ASSIGNMENT: Your response should consist of the entries below, written out exactly.

Extracted records:
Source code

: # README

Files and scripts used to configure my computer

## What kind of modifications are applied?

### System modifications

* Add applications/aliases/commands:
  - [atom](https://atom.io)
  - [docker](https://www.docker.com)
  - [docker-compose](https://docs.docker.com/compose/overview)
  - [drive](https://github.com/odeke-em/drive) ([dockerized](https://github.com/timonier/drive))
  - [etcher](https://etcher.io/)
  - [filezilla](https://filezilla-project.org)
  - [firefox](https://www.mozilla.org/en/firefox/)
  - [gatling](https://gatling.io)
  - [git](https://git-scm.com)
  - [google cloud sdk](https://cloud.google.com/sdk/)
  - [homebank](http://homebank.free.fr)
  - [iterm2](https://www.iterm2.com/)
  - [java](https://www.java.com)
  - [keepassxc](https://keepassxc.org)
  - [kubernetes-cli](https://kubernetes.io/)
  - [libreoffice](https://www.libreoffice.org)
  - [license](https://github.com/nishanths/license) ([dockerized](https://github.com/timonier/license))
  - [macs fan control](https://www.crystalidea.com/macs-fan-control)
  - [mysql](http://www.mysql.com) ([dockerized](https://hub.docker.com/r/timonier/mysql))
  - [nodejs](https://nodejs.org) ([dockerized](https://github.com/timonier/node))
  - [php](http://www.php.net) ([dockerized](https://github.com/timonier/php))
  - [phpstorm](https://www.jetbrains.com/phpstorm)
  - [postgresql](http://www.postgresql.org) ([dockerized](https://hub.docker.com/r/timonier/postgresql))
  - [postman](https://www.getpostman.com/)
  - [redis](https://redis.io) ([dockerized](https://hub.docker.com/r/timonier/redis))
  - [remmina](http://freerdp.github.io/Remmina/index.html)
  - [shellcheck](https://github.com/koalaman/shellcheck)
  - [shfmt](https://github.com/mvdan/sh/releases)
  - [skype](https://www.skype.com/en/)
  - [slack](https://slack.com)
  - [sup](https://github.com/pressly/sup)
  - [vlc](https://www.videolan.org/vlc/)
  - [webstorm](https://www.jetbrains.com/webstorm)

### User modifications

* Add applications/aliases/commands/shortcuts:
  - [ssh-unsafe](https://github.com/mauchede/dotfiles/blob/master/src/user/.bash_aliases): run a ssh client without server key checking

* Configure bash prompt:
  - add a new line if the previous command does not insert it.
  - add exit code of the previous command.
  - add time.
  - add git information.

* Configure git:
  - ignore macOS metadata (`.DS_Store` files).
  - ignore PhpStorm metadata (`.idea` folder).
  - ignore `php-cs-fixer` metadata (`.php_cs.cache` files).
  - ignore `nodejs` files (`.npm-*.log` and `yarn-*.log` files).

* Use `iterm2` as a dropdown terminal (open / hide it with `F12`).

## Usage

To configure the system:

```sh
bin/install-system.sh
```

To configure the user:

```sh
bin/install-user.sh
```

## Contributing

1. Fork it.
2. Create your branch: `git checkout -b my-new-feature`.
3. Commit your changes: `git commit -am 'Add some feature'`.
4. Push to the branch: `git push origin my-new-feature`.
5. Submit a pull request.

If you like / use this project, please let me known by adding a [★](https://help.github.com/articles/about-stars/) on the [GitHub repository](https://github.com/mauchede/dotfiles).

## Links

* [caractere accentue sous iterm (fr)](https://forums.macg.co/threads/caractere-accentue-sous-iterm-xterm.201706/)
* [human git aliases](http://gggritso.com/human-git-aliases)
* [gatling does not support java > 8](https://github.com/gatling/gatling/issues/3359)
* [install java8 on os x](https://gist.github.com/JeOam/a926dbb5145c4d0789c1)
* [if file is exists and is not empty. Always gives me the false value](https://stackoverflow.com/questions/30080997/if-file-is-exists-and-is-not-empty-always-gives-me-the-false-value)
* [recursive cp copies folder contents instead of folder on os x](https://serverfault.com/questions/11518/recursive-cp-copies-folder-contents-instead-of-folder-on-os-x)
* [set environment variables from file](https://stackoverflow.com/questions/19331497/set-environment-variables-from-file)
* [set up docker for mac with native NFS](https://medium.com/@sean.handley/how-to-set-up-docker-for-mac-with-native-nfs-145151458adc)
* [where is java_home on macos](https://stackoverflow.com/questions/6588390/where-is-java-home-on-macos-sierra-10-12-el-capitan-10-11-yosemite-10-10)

RESULT OF THE EXERCISE:
Source code

: # README

Files and scripts used to configure my computer

## What kind of modifications are applied?

### System modifications

* Add applications/aliases/commands:
  - [atom](https://atom.io)
  - [docker](https://www.docker.com)
  - [docker-compose](https://docs.docker.com/compose/overview)
  - [drive](https://github.com/odeke-em/drive) ([dockerized](https://github.com/timonier/drive))
  - [etcher](https://etcher.io/)
  - [filezilla](https://filezilla-project.org)
  - [firefox](https://www.mozilla.org/en/firefox/)
  - [gatling](https://gatling.io)
  - [git](https://git-scm.com)
  - [google cloud sdk](https://cloud.google.com/sdk/)
  - [homebank](http://homebank.free.fr)
  - [iterm2](https://www.iterm2.com/)
  - [java](https://www.java.com)
  - [keepassxc](https://keepassxc.org)
  - [kubernetes-cli](https://kubernetes.io/)
  - [libreoffice](https://www.libreoffice.org)
  - [license](https://github.com/nishanths/license) ([dockerized](https://github.com/timonier/license))
  - [macs fan control](https://www.crystalidea.com/macs-fan-control)
  - [mysql](http://www.mysql.com) ([dockerized](https://hub.docker.com/r/timonier/mysql))
  - [nodejs](https://nodejs.org) ([dockerized](https://github.com/timonier/node))
  - [php](http://www.php.net) ([dockerized](https://github.com/timonier/php))
  - [phpstorm](https://www.jetbrains.com/phpstorm)
  - [postgresql](http://www.postgresql.org) ([dockerized](https://hub.docker.com/r/timonier/postgresql))
  - [postman](https://www.getpostman.com/)
  - [redis](https://redis.io) ([dockerized](https://hub.docker.com/r/timonier/redis))
  - [remmina](http://freerdp.github.io/Remmina/index.html)
  - [shellcheck](https://github.com/koalaman/shellcheck)
  - [shfmt](https://github.com/mvdan/sh/releases)
  - [skype](https://www.skype.com/en/)
  - [slack](https://slack.com)
  - [sup](https://github.com/pressly/sup)
  - [vlc](https://www.videolan.org/vlc/)
  - [webstorm](https://www.jetbrains.com/webstorm)

### User modifications

* Add applications/aliases/commands/shortcuts:
  - [ssh-unsafe](https://github.com/mauchede/dotfiles/blob/master/src/user/.bash_aliases): run a ssh client without server key checking

* Configure bash prompt:
  - add a new line if the previous command does not insert it.
  - add exit code of the previous command.
  - add time.
  - add git information.

* Configure git:
  - ignore macOS metadata (`.DS_Store` files).
  - ignore PhpStorm metadata (`.idea` folder).
  - ignore `php-cs-fixer` metadata (`.php_cs.cache` files).
  - ignore `nodejs` files (`.npm-*.log` and `yarn-*.log` files).

* Use `iterm2` as a dropdown terminal (open / hide it with `F12`).

## Usage

To configure the system:

```sh
bin/install-system.sh
```

To configure the user:

```sh
bin/install-user.sh
```

## Contributing

1. Fork it.
2. Create your branch: `git checkout -b my-new-feature`.
3. Commit your changes: `git commit -am 'Add some feature'`.
4. Push to the branch: `git push origin my-new-feature`.
5. Submit a pull request.

If you like / use this project, please let me known by adding a [★](https://help.github.com/articles/about-stars/) on the [GitHub repository](https://github.com/mauchede/dotfiles).

## Links

* [caractere accentue sous iterm (fr)](https://forums.macg.co/threads/caractere-accentue-sous-iterm-xterm.201706/)
* [human git aliases](http://gggritso.com/human-git-aliases)
* [gatling does not support java > 8](https://github.com/gatling/gatling/issues/3359)
* [install java8 on os x](https://gist.github.com/JeOam/a926dbb5145c4d0789c1)
* [if file is exists and is not empty. Always gives me the false value](https://stackoverflow.com/questions/30080997/if-file-is-exists-and-is-not-empty-always-gives-me-the-false-value)
* [recursive cp copies folder contents instead of folder on os x](https://serverfault.com/questions/11518/recursive-cp-copies-folder-contents-instead-of-folder-on-os-x)
* [set environment variables from file](https://stackoverflow.com/questions/19331497/set-environment-variables-from-file)
* [set up docker for mac with native NFS](https://medium.com/@sean.handley/how-to-set-up-docker-for-mac-with-native-nfs-145151458adc)
* [where is java_home on macos](https://stackoverflow.com/questions/6588390/where-is-java-home-on-macos-sierra-10-12-el-capitan-10-11-yosemite-10-10)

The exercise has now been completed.